To evaluate the impact of populist views on attitudes about the news media, the survey focused on measuring core components of populism. Academic studies of populism consistently identify a few key ideas as underlying the concept: (1) the people’s will is the main source of government legitimacy, (2) “the people” and “the elite” are two homogenous and antagonistic groups, and (3) “the people” are good, while “the elite” are corrupt (Stanley, 2011; Akkerman, Mudde, & Zaslove, 2014; Schulz et al. 2017).

The measure of populism used in this survey is based on respondents’ answers to two questions: 1) ordinary people would do a better job/do no better solving the country’s problems than elected officials and 2) most elected officials care/don’t care what people like me think. Both measures are meant to capture the core ideas that the government should reflect the will of “the people” and that “elites” are an antagonistic group that is out of touch with the demands of “the people.” The second measure is a traditional question asked regularly over time on political surveys to measure efficacy and dissatisfaction with government responsiveness. This measure, or ones that are similar, are used by scholars studying populism to capture attitudes about an antagonistic relationship between elites and the people (Stanley, 2011; Spruyt et al. 2016; Schulz et al. 2017).

These two questions were combined into a single variable with three categories: people who hold “populist,” “non-populist” and “mixed” views. Those who answered that elected officials don’t care about people like them and who say ordinary people would do a better job solving the country’s problems than elected officials are considered to hold populist views. People who say the reverse – that elected officials care and that ordinary people would do no better – are considered to hold non-populist views. Everyone else, including people who refuse to answer one or both questions, is considered to hold mixed views.

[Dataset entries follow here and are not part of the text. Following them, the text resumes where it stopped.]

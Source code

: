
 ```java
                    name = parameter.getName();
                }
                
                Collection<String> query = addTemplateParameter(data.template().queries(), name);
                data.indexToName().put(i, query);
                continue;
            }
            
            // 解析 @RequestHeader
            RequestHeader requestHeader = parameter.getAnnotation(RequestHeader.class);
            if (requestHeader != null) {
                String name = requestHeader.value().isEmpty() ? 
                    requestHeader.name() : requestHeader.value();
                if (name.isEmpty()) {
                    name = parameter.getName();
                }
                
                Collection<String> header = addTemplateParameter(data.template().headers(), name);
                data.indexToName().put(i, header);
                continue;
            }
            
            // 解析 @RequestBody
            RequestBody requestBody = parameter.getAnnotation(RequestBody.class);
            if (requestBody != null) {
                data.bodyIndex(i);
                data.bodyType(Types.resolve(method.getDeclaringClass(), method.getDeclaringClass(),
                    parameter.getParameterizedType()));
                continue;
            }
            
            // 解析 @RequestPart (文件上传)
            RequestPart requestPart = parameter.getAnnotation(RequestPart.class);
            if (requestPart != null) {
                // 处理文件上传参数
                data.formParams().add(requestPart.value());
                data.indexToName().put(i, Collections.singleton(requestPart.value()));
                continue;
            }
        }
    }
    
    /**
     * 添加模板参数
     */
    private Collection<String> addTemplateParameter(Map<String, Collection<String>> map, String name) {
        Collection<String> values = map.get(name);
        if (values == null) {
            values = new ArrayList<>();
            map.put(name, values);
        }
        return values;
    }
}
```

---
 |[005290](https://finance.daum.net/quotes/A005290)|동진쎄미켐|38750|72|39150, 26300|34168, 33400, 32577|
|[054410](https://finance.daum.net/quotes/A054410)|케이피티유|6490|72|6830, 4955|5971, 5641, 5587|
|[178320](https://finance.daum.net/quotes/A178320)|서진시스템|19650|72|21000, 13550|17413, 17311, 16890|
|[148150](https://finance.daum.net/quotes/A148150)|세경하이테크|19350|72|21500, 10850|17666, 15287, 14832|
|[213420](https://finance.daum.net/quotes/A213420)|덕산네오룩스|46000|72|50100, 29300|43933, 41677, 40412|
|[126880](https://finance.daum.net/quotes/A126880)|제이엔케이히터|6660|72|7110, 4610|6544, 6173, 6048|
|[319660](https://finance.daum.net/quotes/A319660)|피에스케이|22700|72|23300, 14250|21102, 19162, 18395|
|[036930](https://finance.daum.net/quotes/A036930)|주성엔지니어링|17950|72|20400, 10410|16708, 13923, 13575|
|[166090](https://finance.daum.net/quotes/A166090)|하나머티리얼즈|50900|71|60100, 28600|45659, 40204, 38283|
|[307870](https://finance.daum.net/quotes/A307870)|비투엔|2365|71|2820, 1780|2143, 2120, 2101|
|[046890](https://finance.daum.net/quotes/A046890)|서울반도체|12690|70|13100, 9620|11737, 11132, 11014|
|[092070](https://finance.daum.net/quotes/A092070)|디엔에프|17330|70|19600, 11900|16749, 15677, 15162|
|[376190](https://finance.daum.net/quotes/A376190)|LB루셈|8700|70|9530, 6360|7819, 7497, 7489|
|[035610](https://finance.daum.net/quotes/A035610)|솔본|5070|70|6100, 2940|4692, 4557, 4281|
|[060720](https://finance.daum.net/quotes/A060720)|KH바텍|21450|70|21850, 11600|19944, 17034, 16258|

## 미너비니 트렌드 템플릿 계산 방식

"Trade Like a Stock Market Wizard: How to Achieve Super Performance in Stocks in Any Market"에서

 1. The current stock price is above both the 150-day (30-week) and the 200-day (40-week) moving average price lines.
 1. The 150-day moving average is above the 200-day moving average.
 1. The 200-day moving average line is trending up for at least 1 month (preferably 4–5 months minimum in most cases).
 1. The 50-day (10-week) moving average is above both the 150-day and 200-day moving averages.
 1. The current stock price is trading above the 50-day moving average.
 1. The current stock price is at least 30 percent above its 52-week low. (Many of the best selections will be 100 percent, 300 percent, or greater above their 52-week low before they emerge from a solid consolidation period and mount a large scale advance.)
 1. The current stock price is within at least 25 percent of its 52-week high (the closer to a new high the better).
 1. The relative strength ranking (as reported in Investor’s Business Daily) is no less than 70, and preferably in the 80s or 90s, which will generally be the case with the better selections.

In every country surveyed, between 42% and 50% of adults hold mixed views. People with populist views make up a larger share of the public in southern European countries and the UK, while non-populists are more common in Sweden, Denmark, and the Netherlands.18

Spearman correlations for the two questions measuring populism combined fall between 0.2 and 0.3 across the eight countries. The attitudinal differences between those who hold populist views and those who do not based on the combined measure also occur when using either one of the two measures on its own. However, the attitudinal differences are larger and more consistent when using the combined measure.

The advantage of focusing on these core components of populism, rather than additional concepts, is that these core components cut across populist movements on the left and the right of the ideological spectrum. By having a measure that is not constrained by left-right ideology, the survey provides a consistent, cross-national measure of fundamental tenets of populism.

One way to validate a measure of a concept is to evaluate whether it correlates or predicts attitudes on other topics one might expect it to be related to. One key attitude on the survey that any measure of populism should be related to is views about political parties in the country. People who hold populist beliefs are expected to have more positive views than non-populists about non-traditional or anti-establishment parties, sometimes referred to as populist parties. Indeed, the survey shows that populists and non-populists often differ widely in their opinions of anti-establishment parties.

For example, Swedes who endorse populist views are 28 percentage points more likely than non-populists to have a favorable view of the Sweden Democrats. In Spain, 29% of populists have a favorable view of Podemos, compared with 17% of non-populists. The measure used in this report for populist views helps predict higher levels of support for both right- and left-wing populist parties.